Exercise data section start

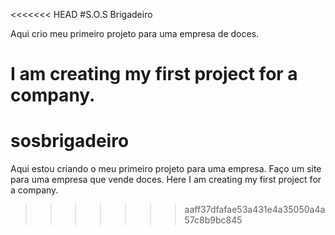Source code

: <<<<<<< HEAD
#S.O.S Brigadeiro

Aqui crio meu primeiro projeto para uma empresa de doces.

I am creating my first project for a company.
=======
# sosbrigadeiro

Aqui estou criando o meu primeiro projeto para uma empresa. Faço um site para uma empresa que vende doces.
Here I am creating my first project for a company.
>>>>>>> aaff37dfafae53a431e4a35050a4a57c8b9bc845
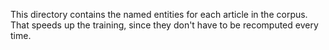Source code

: This directory contains the named entities for each article in the corpus. That speeds up the training, since they don't have to be recomputed every time.
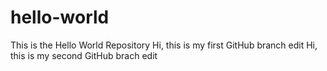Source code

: # hello-world
This is the Hello World Repository
 Hi, this is my first GitHub branch edit
 Hi, this is my second GitHub brach edit
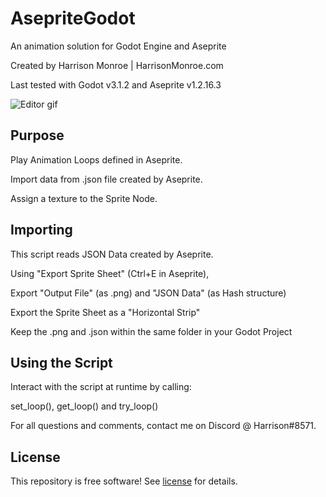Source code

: # AsepriteGodot
An animation solution for Godot Engine and Aseprite

Created by Harrison Monroe | HarrisonMonroe.com

Last tested with Godot v3.1.2 and Aseprite v1.2.16.3

![Editor gif](media/editor.gif)

## Purpose
Play Animation Loops defined in Aseprite.

Import data from .json file created by Aseprite.

Assign a texture to the Sprite Node.

## Importing
This script reads JSON Data created by Aseprite.

Using "Export Sprite Sheet" (Ctrl+E in Aseprite),

Export "Output File" (as .png) and "JSON Data" (as Hash structure)

Export the Sprite Sheet as a "Horizontal Strip"

Keep the .png and .json within the same folder in your Godot Project

## Using the Script
Interact with the script at runtime by calling:

set_loop(), get_loop() and try_loop()

For all questions and comments, contact me on Discord @ Harrison#8571.


## License
This repository is free software! See [license](license) for details.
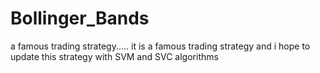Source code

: # Bollinger_Bands
a famous trading strategy.....
it is a famous trading strategy 
and i hope to update this strategy with SVM and SVC algorithms

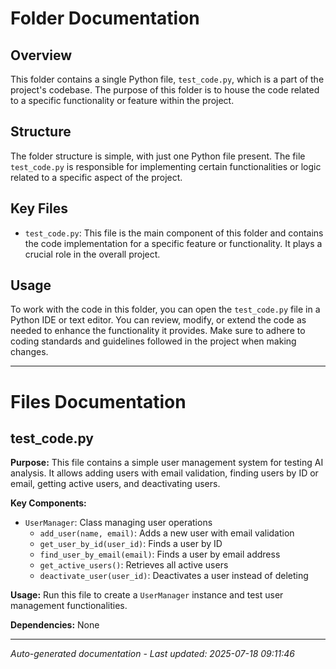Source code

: # Folder Documentation

## Overview
This folder contains a single Python file, `test_code.py`, which is a part of the project's codebase. The purpose of this folder is to house the code related to a specific functionality or feature within the project.

## Structure
The folder structure is simple, with just one Python file present. The file `test_code.py` is responsible for implementing certain functionalities or logic related to a specific aspect of the project.

## Key Files
- `test_code.py`: This file is the main component of this folder and contains the code implementation for a specific feature or functionality. It plays a crucial role in the overall project.

## Usage
To work with the code in this folder, you can open the `test_code.py` file in a Python IDE or text editor. You can review, modify, or extend the code as needed to enhance the functionality it provides. Make sure to adhere to coding standards and guidelines followed in the project when making changes.

---

# Files Documentation

## test_code.py

**Purpose:** This file contains a simple user management system for testing AI analysis. It allows adding users with email validation, finding users by ID or email, getting active users, and deactivating users.

**Key Components:**
- `UserManager`: Class managing user operations
  - `add_user(name, email)`: Adds a new user with email validation
  - `get_user_by_id(user_id)`: Finds a user by ID
  - `find_user_by_email(email)`: Finds a user by email address
  - `get_active_users()`: Retrieves all active users
  - `deactivate_user(user_id)`: Deactivates a user instead of deleting

**Usage:** Run this file to create a `UserManager` instance and test user management functionalities.

**Dependencies:** None

---
*Auto-generated documentation - Last updated: 2025-07-18 09:11:46*
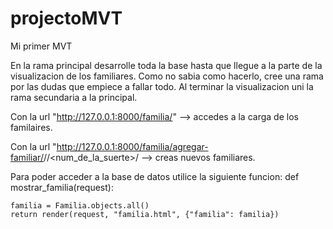 # projectoMVT
Mi primer MVT

En la rama principal desarrolle toda la base hasta que llegue a la parte de la visualizacion de los familiares. Como no sabia como hacerlo, cree una rama por las dudas que empiece a fallar todo. Al terminar la visualizacion uni la rama secundaria a la principal.

Con la url "http://127.0.0.1:8000/familia/" --> accedes a la carga de los familaires.

Con la url "http://127.0.0.1:8000/familia/agregar-familiar/<nombre>/<apellido>/<num_de_la_suerte>/<nacimiento> --> creas nuevos familiares.
  
Para poder acceder a la base de datos utilice la siguiente funcion:
  def mostrar_familia(request):

    familia = Familia.objects.all()
    return render(request, "familia.html", {"familia": familia})
  

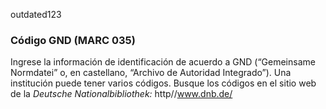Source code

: outdated123

### Código GND (MARC 035)

Ingrese la información de identificación de acuerdo a GND (“Gemeinsame Normdatei” o, en castellano, “Archivo de Autoridad Integrado”). Una institución puede tener varios códigos. Busque los códigos en el sitio web de la _Deutsche Nationalbibliothek:_ http//www.dnb.de/
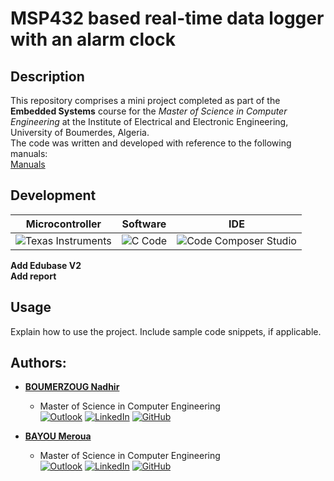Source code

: # MSP432 based real-time data logger with an alarm clock
## **Description**
This repository comprises a mini project completed as part of the **Embedded Systems** course for the *Master of Science in Computer Engineering* at the Institute of Electrical and Electronic Engineering, University of Boumerdes, Algeria.<br>
The code was written and developed with reference to the following manuals: <br>
[Manuals](https://github.com/nadirboumerzoug/MS432_data_logger_system/tree/master/Manuals)


## **Development**
| Microcontroller | Software | IDE   |
| :---:          | :---:    | :---: |
|![Texas Instruments](https://img.shields.io/static/v1?label=&message=MSP432&labelColor=white&logoWidth=40&logoHeight=40&logo=data:image/png;base64,iVBORw0KGgoAAAANSUhEUgAAAGwAAAAoCAYAAAAbrx%2B3AAAKYklEQVR42u1aA5B0ORDOzpvV%2FDNr2zv4bfNs27Zt27Zt27Zt2%2Fbd99V2159Lvdm9mdNs1euqrnlJOnlJf0mnu9%2BYgAIK6P%2BkyuLixqVqyjdyuWNIwTATUO7RmLLorNvHpn53eanqyk3N4KQAsDpjqhuKi5tNQLkPWMyYqmtHJT6%2FZUzyx2QkMsoElJuAnZDovH9Caem8tcbUALDPCFgqEhnXXFjYWRWJNKBrMTjPBJQbgJE3aK7dtypi6ieXRmePi8UmNxUWdmnbHWNTv142svedGeWxRU1uUAAYwdijq%2FlcPm%2FeUn%2F4zLLYEq7MkjXlG5j%2FlwLA9upquWTj5rpDY%2FD6LxjR8zLrFqgqX3FUNDqD9VeOjH%2BkskvXlG9o%2Fj8KALsNpo53lDocLLOed5d0KbppTPI7ld%2BgsW4vE9A%2FT3EEwhcM73nF5ctG9L5rA3bOsO7njNCkkpL5WXf1qPhHKIZYN7YsOtOWv3h4zxtRuP3Gn4rAZQMz90ZALuWfN6z7BVF0Wsbp%2BeHSEb3vTy%2BLLbZWY82urDu0p%2B36UbHiSayHx%2FiF22evzuYLfV%2BY711UUBD%2B7S%2FwNxAvcboH1BUtSF0xIv7%2BQKCROwoLew7qab2az%2Bs31e25RkP1Dulk9%2B1svtTndWXhsHdlKBTawvO8NcCrA8BbAc7v4M%2B1Du0b4vdUzzOrBAj5EF1znJR3%2BgPr%2BtGJL3hArhRwp5bHFjlEwBN2nJTmi%2FzMoRunhcOhfQgYgHvFqh4ip6uJvw5rrOfW50vfAqfes19njZGWZIyo9CXnHtHj6w%2BwUxKdD9cXFbXi%2BTc6HdVDTN3VI%2BMfppPfqrXhaDMw%2BQKGk7U46r4D%2F%2Boy5F6FSCFO4S4o%2FyT176NO02RtKH8B%2FhZj74lyufWuvfvGCD0loDtzMXMw%2Fr2Q%2BQH8C%2Fjr%2FPzwC8yHmxykostHznU2bh2b%2FOWSEb1vESCWj4i33co1NWLy2PYV7MC01LbtDcc4YP12WrLzEToi2QJGolJZD2B2oK8DngyFzgtTeTJ%2Fpe8BYk5%2FQDFlgf0rfpdwTw2BFYB%2FxxiznfZR3AD5Ye82PA8FV4Mn4H2ng9c1uUjzVZQucxuAgvn7amQsNoV1K9VXbUkgLkTs5bcrj%2Bxtv0XBOry37QamqlyZLAF7gvV4nOrTLaJi6HeH9H%2BAjq%2FchSc68gRy%2BXA4%2FDbb%2BgDzLrPbsTF27KsPHenzvpZcdkKSbUVFbVZV3inJrgcJyBr1tTvRHIE9OiBrN9bucuuY1E83jU5%2Bt2h15RoK6D8JGBS9GIp1wuNwMtyTWw%2B59%2BSkfQET9iLvQOMQgQUou3EMkf0Zz61zAfVWZr3M5WGaXFSPHpS50VllZYvrKboZATIA%2BkbLAOznqRUlC6jsPw2YwwRwZZ9hZqipg6K39mlPidlsIAAY%2Bxk5TfvbJhOn7mr3fZB9jLkEM8gohOD5WT%2FnYtOWhoMo8G8BRjcfxeFkgLUIeCHjEEDayFLyZ64J87zQ0bwT0XdZMs0hZQsLwx87HmMeTzDl6WxIPChygyuQ5%2F22vA9gv7UUFXW4sv%2F2HebQaMh9D2BPgZKflbFut9zxqHiNn6L9Y2U9kei3pshVOOPmycn9RpyUWWaQUR6yG9e6OUY6AP8yYNN8uk3RQBz9Xobs0zKPBPp8pd6lnL4N4Gy8o3GaEgN4MXmPcG0oX0xP1D28HF%2FmkTKDjBjQlB4bb7%2FDBg1BT9xkT7zsT%2BpTXPhDFi1FvS5A3gs%2BT%2Fh88D18pvMDJV8iyhxvmcetxTT%2BCPO3INzIN2jifN67EuXk9MyPfpvz1NGtxyY6kDGb5YGeZXKEGnhHgNcg04P6K4diydqKdQ%2FtbbuR%2BURx%2F7OlEVDmKRLrgM0i4oKvKHW%2BDAXPB4XuoWWaLp0bFL%2B7JXsafyF7kGsJILfpXLnQMagahrqd%2BAyAbgPfDT4Xc1mO4iZXCBM8WXba15KOCSiHiTttVwImdn4QUgBYBczEqmQfD61T2xzzOR7jbMfcXZ%2BJNQtLfULkfVlSTtN82lYR971KxillYKvtmpoSClOe9WK%2BelROTKUvMYUlfZah08FMSD%2FzHA0u4hzsPvbVorKS8hozwLqHWX2T0N2W0N1e%2BF1f1h3NADBOPnS8fXFLvaaC7pLkaQxcgPKFjFfoUrON6R9xBHpRPoNj0KGg6y1j%2FoLyB5JYfZ4ZDD6zDYO%2FBUfiDoz%2FqLjd32N%2Bm6m3J%2F0%2FJ5CO8peSoHppKhbvfUgzH2kSt1M5Z7JuPMZn7KP9wO%2FLPH%2BAI3K7yCyjMnRMbDWifJhkT7rlk9G30v9n6fOTlL%2FFeDdRz%2BhzKNdJx6hPr%2BGXOCeAvkBGJpFK0onJh8SJ1p13Kr01vbjFhd5c22W3LsndzkyC7hYuUHJ41%2BprQFsx0aoeIfqsYIT4bKWQ6sCTWRYX3qV63STiAZ5mKXYfNzzB%2B%2B6zksae7nSp%2B82JyQr5%2FU4%2BDXVZepGsijXf%2FPAnXC8tjYYR1FXf2kLHqkVA%2B360RKoPx6kZSQ82G8A%2BA39pRfoJFzA9iZJI9QmgxWxYmXXGP66MBdiyVn0V6wSIOM2nAPZUJoBxDXrK3JOUHjDbJLFdSADjiRDZX2mONbmc3wdYnrARwM72SSrnafjBOI9xpZuzzBgwmjg8TucJ00mi3PRnwIzEMmAxi5jYwW6QOQBgxgJsLfmsMQZyV8iCbuaUMgVMYqhvnVNWSAWBH%2BwPMKx%2FY4yxDn7XwzyuYT8bMN5pWOtz9rXhAGYGAIw0UbMtZCQy32W2hjrPHjAQYx7eJWqOsIDLFTDZKTuJzf%2Fd4l9Qv32mgNnMU80NoaYlC8DOo0m27zIJjn%2BmY5AWMLlLuUH5K1eCC1gTmdkZDYl4h2UIGOe5Bu9Kd%2B0CXChjwJwvwD%2FpgAKYTRF6N5jUEXQw1FxwgZkAJpn4UsgebmXKy7MFjH1R%2F4ncIUdzEzDuRH1NBiZxNDjsAxipXUAVvWQGmIow4Yz2fakHO%2FuSNWCafeDJsQALpzm%2BdWqKaCoyBEzvsALWOZtjtOz%2BN33emVBFOoBxLds6DlRjZoAJ%2BQNGivOUZAqYuP8uRXTddOjSAbabD2Cb00b7HOG1eXJUiXRfeXk6C0xSETSjVE6WgBnGJKwTN3cOzZIqRtJoedYiL7C9R6abBDBSsZ4C5gelbiDAajgFYbanuIktwJrBNg3nSU4D2DkuYOKwHUWLhMdaZ7O%2FL3OYaPwQhQJv0MtTvDFP4qev%2FTw%2FIm%2Ft3o3l4vyOpopKE9P5HmMje968%2B2QXvujERm2Wc3CgZbs9AmE5POPAUxnn6UmTeO0L3iVWMBpjpl9ivCrdaIyB8FjiJH5%2F4053Ngj5O44rrJ9X5kBmQz6LZ%2BjSeP5ByAFsCOcoluIO55vaMLFYP3OukHtc3vs53rOJSUPt%2FASvjPJYcJlVHpXONGgGQmKkFG2uZDhGEyDXTDrvGWm1jXXaIk5YMEKi%2FxapK5Ls%2Bma0BHSKaELtDaBjKYiO%2BfbQtqjKyF2Rx3dInR8vypNq9ZlvAL0odThri%2Fv8V6Qb480jie8JfI%2F5DymggAL6A7%2FPpMSyS0OKAAAAAElFTkSuQmCC)| ![C Code](https://img.shields.io/badge/C%20Language-informational?style=flat&logo=C&color=003B57)| ![Code Composer Studio](https://img.shields.io/static/v1?label=&message=Code+Composer+Studio&style=flat&color=black&logo=data:image/png;base64,iVBORw0KGgoAAAANSUhEUgAAACMAAAAjCAMAAAApB0NrAAAACXBIWXMAAA7zAAAO8wEcU5k6AAADAFBMVEVHcEzLAAHMAAHMAAHLAAHMAADMAAHLAAHMAADLAADMAADMAAHJBAXGDQ7LAAHMAADMAADLAAHBCw3LAADLAADBBQbMAQHPAADWAADLAADJDAvBBgbBCwzICwzKDAzKCgvLBAXHCQjLBATVAAC3NTbLAwXEERHKBAbLAADCEhPJBgfLAADJDQzLBgfJDQ3KBQfLAQLHCgvKAwXKCgq2Hx7KCAnLBATHCgrIDAyh%2F%2FjGExLAHyDLBgfLCAfLAgTLAQLLAgSf2%2BfJBgfIDQ7KBgfKBgfKBQbMAgPJBgfICgrLBAXKAwPLCAnJBgfKBQbLAwTLBQbKBAXHCQrJBgfKCgvJBwnCFxrEERHCGBrJBgfLAwPKCwy%2FISbLAgPEDQ3JCAjKBAXLAwXHCgrLAwPGCwrKAwTICwvKCgvGExTBBQbHDg%2FKAgPHCQrBCwzHCgt7t9jCISTKAwPHCQvJBwjIExSj0cHFDg%2FLAwTKBgbMCQnMBwjKBgbGAADGAADLCAnIDAzDAADJBgbHCgvKDg%2FIEhLFFRXLAgPKAwQA%2F6LJBwfJBgjFDw3LCQvDEhPJBQbGEhPLCQq6JibGFBbKAgPIDQ7JExPJBgfABgfKAwTLCQq%2FHyLHCwq9Cw7IBwihTUzFCgvLAADICArGCwvIDQ7KAgPKAwTEEBTCBAjKCAnBBAXCBAXJBwjKAwXJBAXJBwfFCwvGEBDIBgW6QlTHCgzHFhfJCAjGBwjIBwfKAwSoZXXLAwTMAAHMAAG9DxLKCQrICAjLAADCCwzBCwzBCw3LAwTICAnLAwPIDAvFCgnJCgvHCQrICAvJBQfLBAXYAAHMAADWAAHMAAHZAAHXAAHVAAHTAADUAAHPAADSAADWAALWAgPVAADXAALaAAHUAQLWAQPQAQLWAADVAQLLAAHQAADRAADPAQLYAALUAADNAADNAAHSAAHLAQPZAALaAALTAQPLAADMAQLOAAHOAADmAAHaAADRAQLZAADgAQLdAQPiAQLOAgLXAADcAADSAQLTAwVISLWdAAAAznRSTlMA%2B%2Fr7%2FPv%2B%2Fv77%2FfwDAf38%2Bvpe%2FvyQAwMB%2FWGPXQJjjskC0wIH0yC%2B%2BgaZAmKsY6%2F5N8aNCYzBY0sCJxHOzOj99gGVRIvHpuyfgrLcnJ6i5eG5SYaPexAiFpDgkAr8M3G4xFbxP8tFlCuOT%2F1aXFcBD9txc1gDO%2BbDyNbIBwTKVAW%2BUGEwHf7yAXebPqkhtC%2BYEBnuXC%2B3k9mPDGw0fgYs92Q8I%2FPiGZVdjYpu1uB0SjSgAzUTaz5k0ALX9vkmimD4WVtg81PMX0dlU2KJ3d1J1TAAAAOSSURBVDjLddQHfBNVGADw70buvbtrL4mJhajUWgsthdpSbQFBNgIyFQXBKiAyBMS9By7cdU%2BW4N574N5b73K5y2rSmKR7MkXcfpeUtLV4v9%2F9fve%2B%2B79x333vAfS8snMAbgPIGQD%2Fdw1AMer2%2FAXVAEMOro7qB7B%2B7hjVr46bejNA%2F6y%2B4miA4yfc2lQvOopa1FtKLsNYTi%2BR1R%2FgrFllvt2sk%2FpbnU5dbTz5FCvevQ68zyltV1tEjqp%2FDCzrbLGJ1Luj%2FOzxGYVjrCrcZ9RxRIrE754I98x0GpRwvJnM37YlTYbAqjkdftFGNaVh8XyrDfcVBz2E8kX1nUs3Wu1sgJULZntDDE%2BkPY8uuh97bXiuvJUShQsaS2c9kRIfvQbw1ivTwwGZl0K1D0xauejl2giVufqOKRVPAgzahL2%2B%2BOf1NwGq3t2eND2sM9jUHm1jWDGkPr35GYD5c1c%2Fi%2BYzI9Fe%2Bg7Ae2uX%2FO0VWFETnXIg%2Bv6L8wAeL37K%2B9cLaD43P9WNdDpeXdxoaGVSIrnsk8EAw05kOnZvNZ7HF%2Bd57YQREv7yNW9gmkpWd8Yrv8fw8pN2qTpDRDVt8LNdomImX3p7A6b7x28x%2BFVlPCqIVKOMei42j%2FDaiE4EIrv9TQtPOx0jBT98HTM9DBEEXRDVw7uMoLndmDSxIfrlGhj2Uzjgdgs73eJOnXYbTYiZMkc06YP9K%2BC73z6UiS5zoeguqmcM3zz6krwdYc2ls%2BrH8E3MTjSXP7rwppI%2FuW4TmQwwonAsFRy1FXDYz3aBtA4cXgXFv7Bpc4hlrr4Un%2B4yGEftsZbh264aifUw81cc59Au05w3EgbDvWrGBK6Da6%2BHqT1N5ApAM8MyR6bNCZB1DUyw5uoySvDyifiEhvVlDNb3Mr%2BcMboUjBfeCCt8KTO0xi6bV%2BLvGtug6EzaBBxU93jMcOXoNsnhOxWNTWmYU9qo6pJGixIp8%2FseTqpz8XwkJGksmmNqbJoQTFCG6gpH9j6CZt60MWrIxlMXr2iE9Z0BuTWYeIpZV8SgOu6O6lTVj7r4QqxUWdBIxhChTmLqfVMmVafq2dqOBcPzw8122VVnrRnnwv9rCzXNtqqgX3b6tMCNdv7avJhXYljMIRqe9xvTL7oA%2B2f32Mx4j7hhn%2BEMV8DQGGsmt%2BcW9BYH1J2lZ%2B59DHL3x5esG99XHDgYHnp4Gjw4eXmv46DvAVMFx%2F1X%2FAuakVjhU6Z2TQAAAABJRU5ErkJggg%3D%3D&logoHeight=40) |

**Add Edubase V2** <br>
**Add report**

## **Usage**

Explain how to use the project. Include sample code snippets, if applicable. 




## **Authors:**
* [**BOUMERZOUG Nadhir** ](https://github.com/nadirboumerzoug)<br>
  * Master of Science in Computer Engineering<br>
[![Outlook](https://img.shields.io/badge/Microsoft_Outlook-0078D4?style=for-the-badge&logo=microsoft-outlook&logoColor=white&style=flat)](mailto:bmrzgnadir@gmail.com) 
[![LinkedIn](https://img.shields.io/badge/LinkedIn-0077B5?style=for-the-badge&logo=linkedin&logoColor=white&style=flat)](https://www.linkedin.com/in/nadhirboumerzoug/) [![GitHub](https://img.shields.io/badge/GitHub-100000?style=for-the-badge&logo=github&logoColor=white&style=flat)](https://github.com/nadirboumerzoug)

* [**BAYOU Meroua** ](https://github.com/MerouaBa)<br>
  * Master of Science in Computer Engineering<br>
[![Outlook](https://img.shields.io/badge/Microsoft_Outlook-0078D4?style=for-the-badge&logo=microsoft-outlook&logoColor=white&style=flat)](mailto:bayoumeroua2@gmail.com) 
[![LinkedIn](https://img.shields.io/badge/LinkedIn-0077B5?style=for-the-badge&logo=linkedin&logoColor=white&style=flat)](https://www.linkedin.com/in/meroua-bayou-3333a71ab/) [![GitHub](https://img.shields.io/badge/GitHub-100000?style=for-the-badge&logo=github&logoColor=white&style=flat)](https://github.com/MerouaBa)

Exercise data section end

■ How to complete this task ■
Filter the entries down to the lines that include the string "Sheet".

■ Task response ■
Using "Export Sprite Sheet" (Ctrl+E in Aseprite),
Export the Sprite Sheet as a "Horizontal Strip"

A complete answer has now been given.